More women than ever before are running the world’s biggest companies, but research shows that the rise in representation has been accompanied by a fall in trust in female leaders. It paints a grim picture for those who manage to break through the metaphorical glass ceiling.
In November, new data from The Reykjavik Index for Leadership, an annual survey that compares how men and women are viewed in terms of their suitability for positions of power, showed trust in women leaders has fallen markedly throughout the past year. It’s the first decline in this measure since Kantar Public, an evidence and advisory public-policy business, started collecting data in 2018.
Across the G7 nations, which include Canada, France, Germany, Italy, Japan, the UK and the US, fewer than half of respondents (47%) said they were “‘very comfortable” having a woman as CEO of a major company in their country, down from 54% a year earlier. Men were significantly more likely than women to be critical of a female leader, and one in 10 respondents said that they would explicitly not be comfortable with a female CEO.
Responses to questions about female political leaders followed a similar pattern: just 45% of those questioned in the G7 said they were “very comfortable” with a woman at the head of their government, down from 52% in 2021.
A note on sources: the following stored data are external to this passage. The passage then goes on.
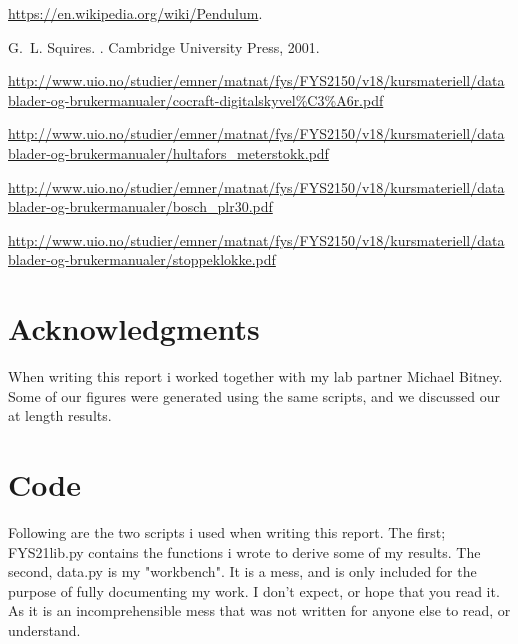 \documentclass[11pt,a4paper]{article}
\begin{document}
\begin{thebibliography}{1}

\url{https://en.wikipedia.org/wiki/Pendulum}.

G.~L. Squires.
.
\newblock Cambridge University Press, 2001.

\url{http://www.uio.no/studier/emner/matnat/fys/FYS2150/v18/kursmateriell/datablader-og-brukermanualer/cocraft-digitalskyvel%C3%A6r.pdf}

\url{http://www.uio.no/studier/emner/matnat/fys/FYS2150/v18/kursmateriell/datablader-og-brukermanualer/hultafors_meterstokk.pdf}

\url{http://www.uio.no/studier/emner/matnat/fys/FYS2150/v18/kursmateriell/datablader-og-brukermanualer/bosch_plr30.pdf}

\url{http://www.uio.no/studier/emner/matnat/fys/FYS2150/v18/kursmateriell/datablader-og-brukermanualer/stoppeklokke.pdf}

\end{thebibliography}

\section*{Acknowledgments}
  When writing this report i worked together with my lab partner Michael Bitney. Some of our figures were generated using the same scripts, and we discussed our at length results.

\section*{Code}
Following are the two scripts i used when writing this report. The first; FYS21lib.py contains the functions i wrote to derive some of my results. The second, data.py is my "workbench". It is a mess, and is only included for the purpose of fully documenting my work. I don't expect, or hope that you read it. As it is an incomprehensible mess that was not written for anyone else to read, or understand.


\end{document}
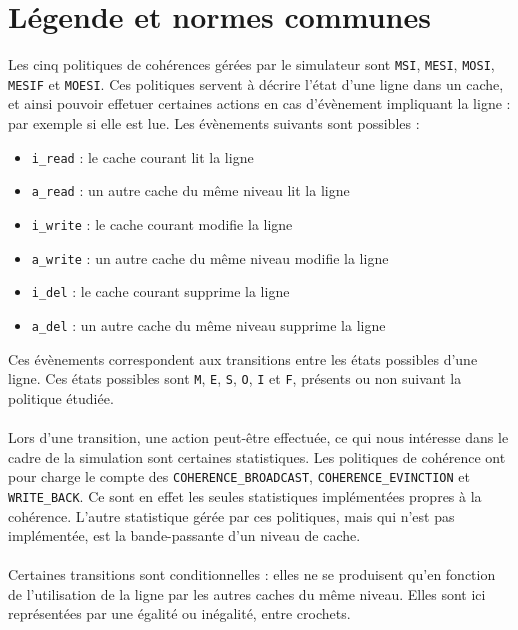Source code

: \section{Légende et normes communes}

Les cinq politiques de cohérences gérées par le simulateur sont \verb!MSI!, \verb!MESI!, \verb!MOSI!, \verb!MESIF! et \verb!MOESI!. Ces politiques servent à décrire l'état d'une ligne dans un cache, et ainsi pouvoir effetuer certaines actions en cas d'évènement impliquant la ligne : par exemple si elle est lue. Les évènements suivants sont possibles :
\begin{itemize}
\item{\verb!i_read! : le cache courant lit la ligne}
\item{\verb!a_read! : un autre cache du même niveau lit la ligne}
\item{\verb!i_write! : le cache courant modifie la ligne}
\item{\verb!a_write! : un autre cache du même niveau modifie la ligne}
\item{\verb!i_del! : le cache courant supprime la ligne}
\item{\verb!a_del! : un autre cache du même niveau supprime la ligne}\\
\end{itemize}
Ces évènements correspondent aux transitions entre les états possibles d'une ligne. Ces états possibles sont \verb!M!, \verb!E!, \verb!S!, \verb!O!, \verb!I! et \verb!F!, présents ou non suivant la politique étudiée.

\paragraph{}
Lors d'une transition, une action peut-être effectuée, ce qui nous intéresse dans le cadre de la simulation sont certaines statistiques. Les politiques de cohérence ont pour charge le compte des \verb!COHERENCE_BROADCAST!, \verb!COHERENCE_EVINCTION! et \verb!WRITE_BACK!. Ce sont en effet les seules statistiques implémentées propres à la cohérence. L'autre statistique gérée par ces politiques, mais qui n'est pas implémentée, est la bande-passante d'un niveau de cache. 

\paragraph{}
Certaines transitions sont conditionnelles : elles ne se produisent qu'en fonction de l'utilisation de la ligne par les autres caches du même niveau. Elles sont ici représentées par une égalité ou inégalité, entre crochets.

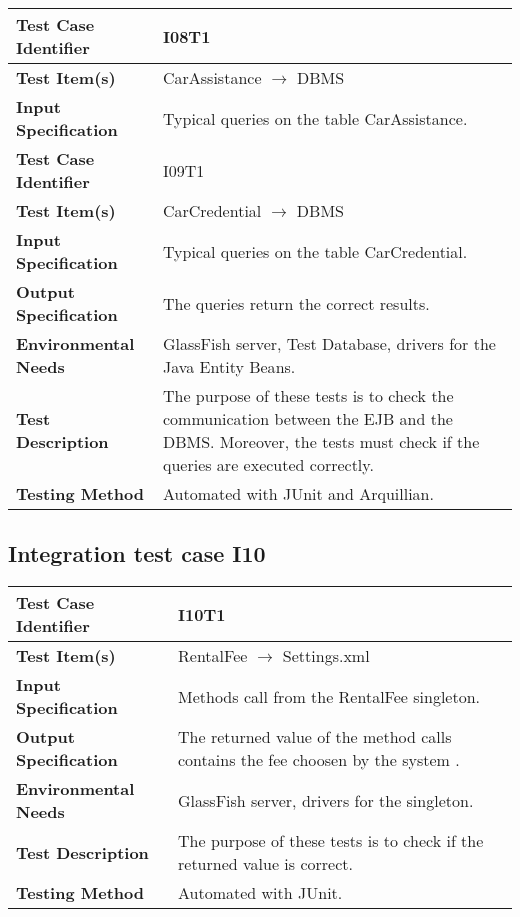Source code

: \begin{tabular}{l p{}}
    \hline
    \textbf{Test Case Identifier} & I08T1\\
    \hline
    \textbf{Test Item(s)} & CarAssistance $\rightarrow$ DBMS \\
    \hline
    \textbf{Input Specification} & Typical queries on the table CarAssistance. \\
    \hline
    \hline
    \textbf{Test Case Identifier} & I09T1\\
    \hline
    \textbf{Test Item(s)} & CarCredential $\rightarrow$ DBMS \\
    \hline
    \textbf{Input Specification} & Typical queries on the table CarCredential. \\
    \hline
    \hline
    \textbf{Output Specification} & The queries return the correct results. \\
    \hline
    \textbf{Environmental Needs} & GlassFish server, Test Database, drivers for the Java Entity Beans. \\
    \hline
    \textbf{Test Description} & The purpose of these tests is to check the communication between the EJB and the DBMS. Moreover, the tests must check if the queries are executed correctly.  \\
    \hline
    \textbf{Testing Method} & Automated with JUnit and Arquillian. \\
    \hline
\end{tabular}

\vspace{2em}

\subsection {Integration test case I10}

\indent

\vspace{1em}

\begin{tabular}{l p{}}
    \hline
    \textbf{Test Case Identifier} & I10T1\\
    \hline
    \textbf{Test Item(s)} & RentalFee $\rightarrow$ Settings.xml \\
    \hline
    \textbf{Input Specification} &  Methods call from the RentalFee singleton. \\
    \hline
    \textbf{Output Specification} & The returned value of the method calls contains the fee choosen by the system . \\
    \hline
    \textbf{Environmental Needs} & GlassFish server, drivers for the singleton. \\
    \hline
    \textbf{Test Description} & The purpose of these tests is to check if the returned value is correct.  \\
    \hline
    \textbf{Testing Method} & Automated with JUnit. \\
    \hline
\end{tabular}

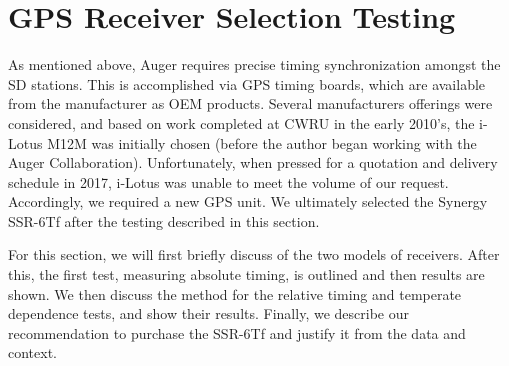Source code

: \section{GPS Receiver Selection Testing} %
\label{gpstest}
As mentioned above, Auger requires precise timing synchronization amongst the SD stations. This is accomplished via GPS timing boards, which are available from the manufacturer as OEM products. Several manufacturers offerings were considered, and based on work completed at CWRU in the early 2010's, the i-Lotus M12M \cite{m12mspec} was initially chosen (before the author began working with the Auger Collaboration). Unfortunately, when pressed for a quotation and delivery schedule in 2017, i-Lotus was unable to meet the volume of our request. Accordingly, we required a new GPS unit. We ultimately selected the Synergy SSR-6Tf after the testing described in this section. %

For this section, we will first briefly discuss of the two models of receivers. After this, the first test, measuring absolute timing, is outlined and then results are shown. We then discuss the method for the relative timing and temperate dependence tests, and show their results. Finally, we describe our recommendation to purchase the SSR-6Tf and justify it from the data and context.

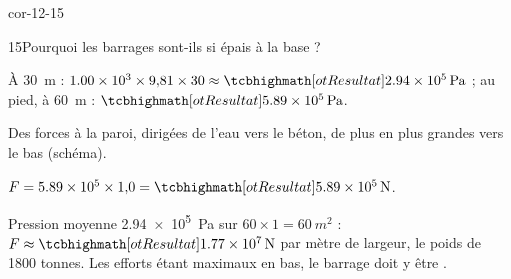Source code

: \begin{blocLivre}{cor-12-15}
\begin{corrige}{15}{Pourquoi les barrages sont-ils si épais à la base ?}
\begin{questions}
\item À \qty{30}{m} : $\num{1,00e3}\times9{,}81\times30\approx\res{\qty{2,94e5}{Pa}}$ ; au pied, à \qty{60}{m} : $\res{\qty{5,89e5}{Pa}}$.
\item Des forces  à la paroi, dirigées de l'eau vers le béton, de plus en plus grandes vers le bas (schéma).
\item $F=\num{5,89e5}\times1{,}0=\res{\qty{5,89e5}{N}}$.
\item Pression moyenne \qty{2,94e5}{Pa} sur $60\times1=\qty{60}{m^2}$ : $F\approx\res{\qty{1,77e7}{N}}$ par mètre de largeur, le poids de \num{1800} tonnes. Les
efforts étant maximaux en bas, le barrage doit y être .
\end{questions}
\end{corrige}
\end{blocLivre}

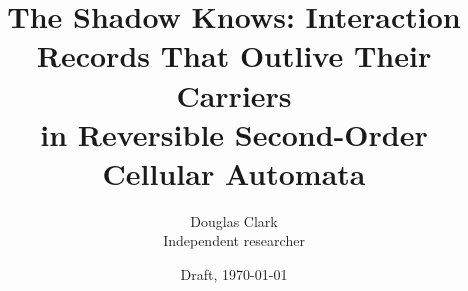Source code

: \documentclass[11pt]{article}
\title{The Shadow Knows: Interaction Records That Outlive Their Carriers\\in Reversible Second-Order Cellular Automata}
\author{Douglas Clark\\\small Independent researcher}
\date{Draft, \today}
\begin{document}
\maketitle
\begin{abstract}

\end{abstract}










\end{document}
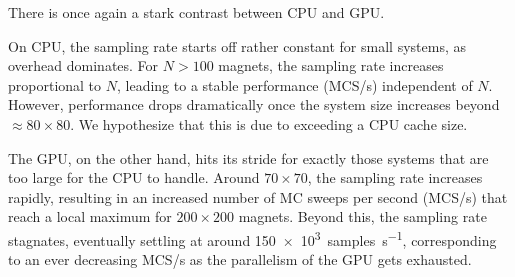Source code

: There is once again a stark contrast between CPU and GPU. \par
On CPU, the sampling rate starts off rather constant for small systems, as overhead dominates.
For $N>100$ magnets, the sampling rate increases proportional to $N$, leading to a stable performance (MCS/s) independent of $N$.
However, performance drops dramatically once the system size increases beyond $\approx 80 \times 80$. %
We hypothesize that this is due to exceeding a CPU cache size. \par
The GPU, on the other hand, hits its stride for exactly those systems that are too large for the CPU to handle.
Around $70 \times 70$, the sampling rate increases rapidly, resulting in an increased number of MC sweeps per second (MCS/s) that reach a local maximum for $200 \times 200$ magnets.
Beyond this, the sampling rate stagnates, eventually settling at around \SI{150e3}{samples\per\second}, corresponding to an ever decreasing MCS/s as the parallelism of the GPU gets exhausted.

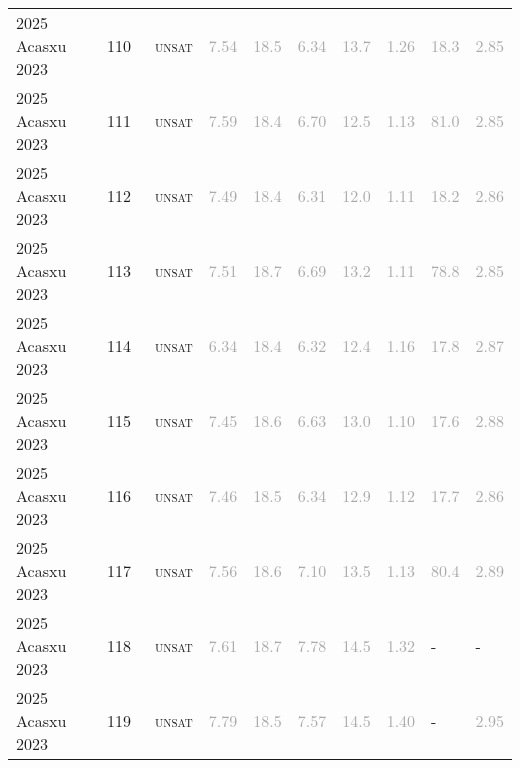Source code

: \begin{center}
{\begin{longtable}{@{}llllllllll@{}}
2025 Acasxu 2023 & 110 & ~\textsc{unsat} & \textcolor{darkgray}{7.54} & \textcolor{darkgray}{18.5} & \textcolor{darkgray}{6.34} & \textcolor{darkgray}{13.7} & \textcolor{darkgray}{1.26} & \textcolor{darkgray}{18.3} & \textcolor{darkgray}{2.85} \\
2025 Acasxu 2023 & 111 & ~\textsc{unsat} & \textcolor{darkgray}{7.59} & \textcolor{darkgray}{18.4} & \textcolor{darkgray}{6.70} & \textcolor{darkgray}{12.5} & \textcolor{darkgray}{1.13} & \textcolor{darkgray}{81.0} & \textcolor{darkgray}{2.85} \\
2025 Acasxu 2023 & 112 & ~\textsc{unsat} & \textcolor{darkgray}{7.49} & \textcolor{darkgray}{18.4} & \textcolor{darkgray}{6.31} & \textcolor{darkgray}{12.0} & \textcolor{darkgray}{1.11} & \textcolor{darkgray}{18.2} & \textcolor{darkgray}{2.86} \\
2025 Acasxu 2023 & 113 & ~\textsc{unsat} & \textcolor{darkgray}{7.51} & \textcolor{darkgray}{18.7} & \textcolor{darkgray}{6.69} & \textcolor{darkgray}{13.2} & \textcolor{darkgray}{1.11} & \textcolor{darkgray}{78.8} & \textcolor{darkgray}{2.85} \\
2025 Acasxu 2023 & 114 & ~\textsc{unsat} & \textcolor{darkgray}{6.34} & \textcolor{darkgray}{18.4} & \textcolor{darkgray}{6.32} & \textcolor{darkgray}{12.4} & \textcolor{darkgray}{1.16} & \textcolor{darkgray}{17.8} & \textcolor{darkgray}{2.87} \\
2025 Acasxu 2023 & 115 & ~\textsc{unsat} & \textcolor{darkgray}{7.45} & \textcolor{darkgray}{18.6} & \textcolor{darkgray}{6.63} & \textcolor{darkgray}{13.0} & \textcolor{darkgray}{1.10} & \textcolor{darkgray}{17.6} & \textcolor{darkgray}{2.88} \\
2025 Acasxu 2023 & 116 & ~\textsc{unsat} & \textcolor{darkgray}{7.46} & \textcolor{darkgray}{18.5} & \textcolor{darkgray}{6.34} & \textcolor{darkgray}{12.9} & \textcolor{darkgray}{1.12} & \textcolor{darkgray}{17.7} & \textcolor{darkgray}{2.86} \\
2025 Acasxu 2023 & 117 & ~\textsc{unsat} & \textcolor{darkgray}{7.56} & \textcolor{darkgray}{18.6} & \textcolor{darkgray}{7.10} & \textcolor{darkgray}{13.5} & \textcolor{darkgray}{1.13} & \textcolor{darkgray}{80.4} & \textcolor{darkgray}{2.89} \\
2025 Acasxu 2023 & 118 & ~\textsc{unsat} & \textcolor{darkgray}{7.61} & \textcolor{darkgray}{18.7} & \textcolor{darkgray}{7.78} & \textcolor{darkgray}{14.5} & \textcolor{darkgray}{1.32} & - & - \\
2025 Acasxu 2023 & 119 & ~\textsc{unsat} & \textcolor{darkgray}{7.79} & \textcolor{darkgray}{18.5} & \textcolor{darkgray}{7.57} & \textcolor{darkgray}{14.5} & \textcolor{darkgray}{1.40} & - & \textcolor{darkgray}{2.95} \\

\end{longtable}}
\end{center}
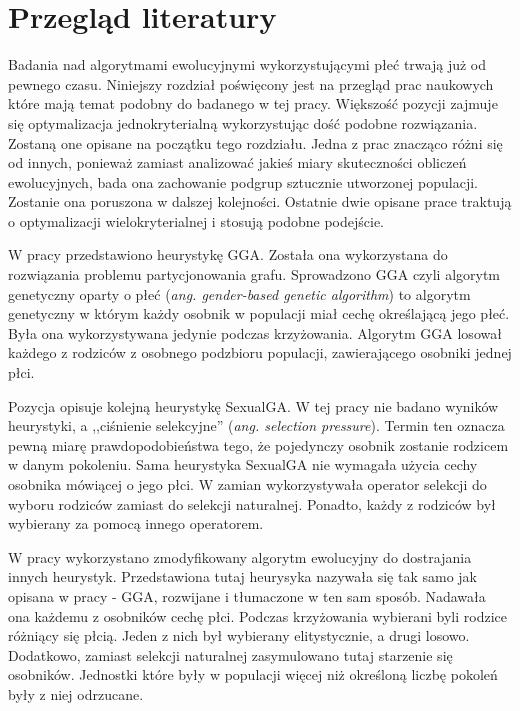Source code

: \documentclass[./FM_mgr.tex]{subfiles}
\begin{document}
\chapter{Przegląd literatury} \label{chapter:literature}

Badania nad algorytmami ewolucyjnymi wykorzystującymi płeć trwają już od pewnego czasu.
Niniejszy rozdział poświęcony jest na przegląd prac naukowych które mają temat podobny do badanego w tej pracy.
Większość pozycji zajmuje się optymalizacja jednokryterialną wykorzystując dość podobne rozwiązania.
Zostaną one opisane na początku tego rozdziału.
Jedna z prac znacząco różni się od innych, ponieważ zamiast analizować jakieś miary skuteczności obliczeń ewolucyjnych, bada ona zachowanie podgrup sztucznie utworzonej populacji.
Zostanie ona poruszona w dalszej kolejności.
Ostatnie dwie opisane prace traktują o optymalizacji wielokryterialnej i stosują podobne podejście.


W pracy \cite{GGA} przedstawiono heurystykę GGA.
Została ona wykorzystana do rozwiązania problemu partycjonowania grafu.
Sprowadzono 
GGA czyli algorytm genetyczny oparty o płeć (\emph{ang. gender-based genetic algorithm}) to algorytm genetyczny w którym każdy osobnik w populacji miał cechę określającą jego płeć.
Była ona wykorzystywana jedynie podczas krzyżowania.
Algorytm GGA losował każdego z rodziców z osobnego podzbioru populacji, zawierającego osobniki jednej płci.

Pozycja \cite{SexualGA} opisuje kolejną heurystykę SexualGA.
W tej pracy nie badano wyników heurystyki, a ,,ciśnienie selekcyjne'' (\emph{ang. selection pressure}).
Termin ten oznacza pewną miarę prawdopodobieństwa tego, że pojedynczy osobnik zostanie rodzicem w danym pokoleniu.
Sama heurystyka SexualGA nie wymagała użycia cechy osobnika mówiącej o jego płci.
W zamian wykorzystywała operator selekcji do wyboru rodziców zamiast do selekcji naturalnej.
Ponadto, każdy z rodziców był wybierany za pomocą innego operatorem.

W pracy \cite{ansotegui} wykorzystano zmodyfikowany algorytm ewolucyjny do dostrajania innych heurystyk.
Przedstawiona tutaj heurysyka nazywała się tak samo jak opisana w pracy \cite{GGA} - GGA, rozwijane i tłumaczone w ten sam sposób.
Nadawała ona każdemu z osobników cechę płci.
Podczas krzyżowania wybierani byli rodzice różniący się płcią.
Jeden z nich był wybierany elitystycznie, a drugi losowo.
Dodatkowo, zamiast selekcji naturalnej zasymulowano tutaj starzenie się osobników.
Jednostki które były w populacji więcej niż określoną liczbę pokoleń były z niej odrzucane.
\end{document}
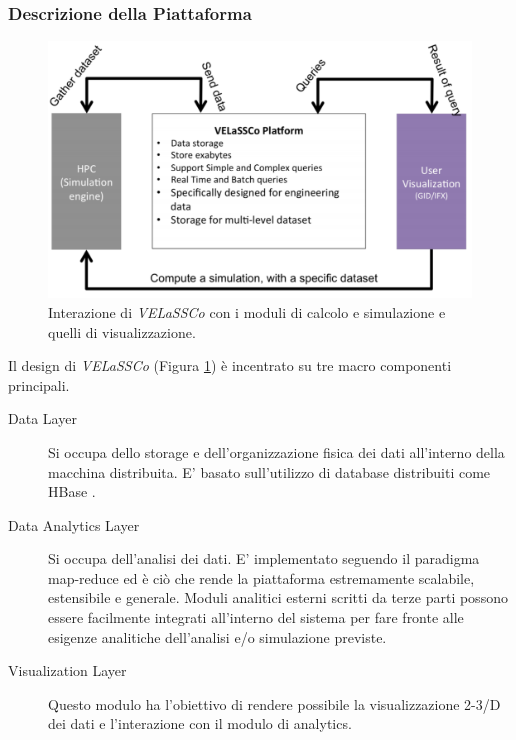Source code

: \documentclass[a4paper,11pt]{paper}
\begin{document}
\subsubsection{Descrizione della Piattaforma}
\begin{figure}[h!]
 \centering
   \includegraphics[width=\textwidth]{vel}
 \caption{Interazione di \textit{VELaSSCo} con i moduli di calcolo e simulazione e quelli di visualizzazione.}
       \label{fig:vel}
 \end{figure}
Il design di \textit{VELaSSCo} (Figura \ref{fig:vel}) è incentrato su tre macro componenti principali.
\begin{description}
\item [Data Layer] Si occupa dello storage e dell'organizzazione fisica dei dati all'interno della macchina distribuita. E' basato sull'utilizzo di database distribuiti come HBase .
\item [Data Analytics Layer] Si occupa dell'analisi dei dati. E' implementato seguendo il paradigma map-reduce  ed è ciò che rende la piattaforma estremamente scalabile, estensibile e generale. Moduli analitici esterni scritti da terze parti possono essere facilmente integrati all'interno del sistema per fare fronte alle esigenze analitiche dell'analisi e/o simulazione previste.
\item [Visualization Layer] 
Questo modulo ha l'obiettivo di rendere possibile la visualizzazione 2-3/D dei dati e l'interazione con il modulo di analytics.
\end{description}
\end{document}
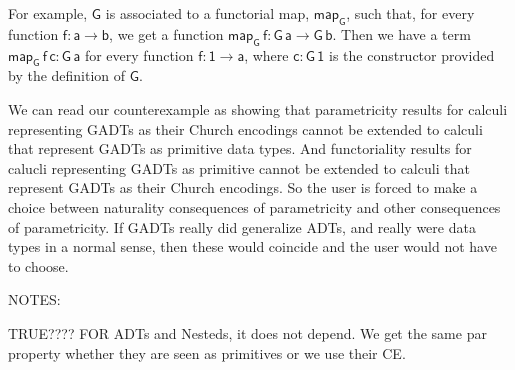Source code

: \documentclass[acmsmall,screen,review,anonymous]{acmart}
\theoremstyle{definition}
\newcommand{\map}{\mathsf{map}}
\begin{document}
For example, $\mathsf{G}$ is associated to a functorial map,
$\map_{\mathsf{G}}$, such that, for every function $\mathsf{f : a \to
  b}$, we get a function $\map_{\mathsf{G}}\,\mathsf{f} : \mathsf{G\,a
  \to G\,b}$.  Then we have a term $\map_{\mathsf{G}}\,\mathsf{f\,c} :
\mathsf{G\,a}$ for every function $\mathsf{f : \mathsf{1} \to a}$,
where $\mathsf{c : G\,\mathsf{1}}$ is the constructor provided by the
definition of $\mathsf{G}$.


We can read our counterexample as showing that parametricity results
for calculi representing GADTs as their Church encodings cannot be
extended to calculi that represent GADTs as primitive data types. And
functoriality results for calucli representing GADTs as primitive
cannot be extended to calculi that represent GADTs as their Church
encodings.  So the user is forced to make a choice between naturality
consequences of parametricity and other consequences of
parametricity. If GADTs really did generalize ADTs, and really were
data types in a normal sense, then these would coincide and the user
would not have to choose.


\begin{comment}
{\color{violet} This is already in the paper, split in multiple places.}
An analysis of the Eq A B type in Bob's systems shows that the set
interpretation is empty whenever the A and B have different set
interpretations.  Likewise, its relational interpretation is the empty
relation whenever the A and B have different relational
interpretations (even when the underlying set interpretations are the
same).  The consequences of parametricity are thus immediate: there
can be no term of type Eq A B if A and B are different types.
Moreover, this behavior is fundamentally non-functorial, so that there
is no hope of defining a map for Eq.  In particular, that means we
cannot expect to retrieve non-trivial naturality properties for the Eq
type, despite these are usually considered to be a special case of
parametricity properties.  Indeed, the common understanding that
parametricity generalizes naturality only makes sense for functorial
types.  We can specialize these considerations to the type Eq 1 B,
representing G, our example GADT defined by a unique constructor c ::
G 1.
\end{comment}

\vspace*{1in}

NOTES:

{\color{violet} TRUE????}
FOR ADTs and Nesteds, it does not depend. We get the same par property
whether they are seen as primitives or we use their CE.
\end{document}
Though many people are disheartened, academics and experts on leadership and gender are generally not surprised by the research findings, and have different theories on why trust in women leaders has declined. They all warn, however, that fixing the trust gap is critical to eradicating bias that permeates every level of companies and institutions.
Traditional status quo
Explanations for diminishing trust in female CEOs vary, but many follow common themes. Some experts argue that institutional misogyny and gender bias has been supercharged by both the recent political landscape and the pandemic.
Danna Greenberg, a professor of organisational behaviour at Babson College in Massachusetts, US, believes women leaving the paid labour market and picking up the bulk of childcare and other domestic chores during Covid-19 resulted in a “hardening of old traditional assumptions” about the role of women at work and in the home. This, Greenberg believes, has had a knock-on effect, making “bias against women more socially acceptable”.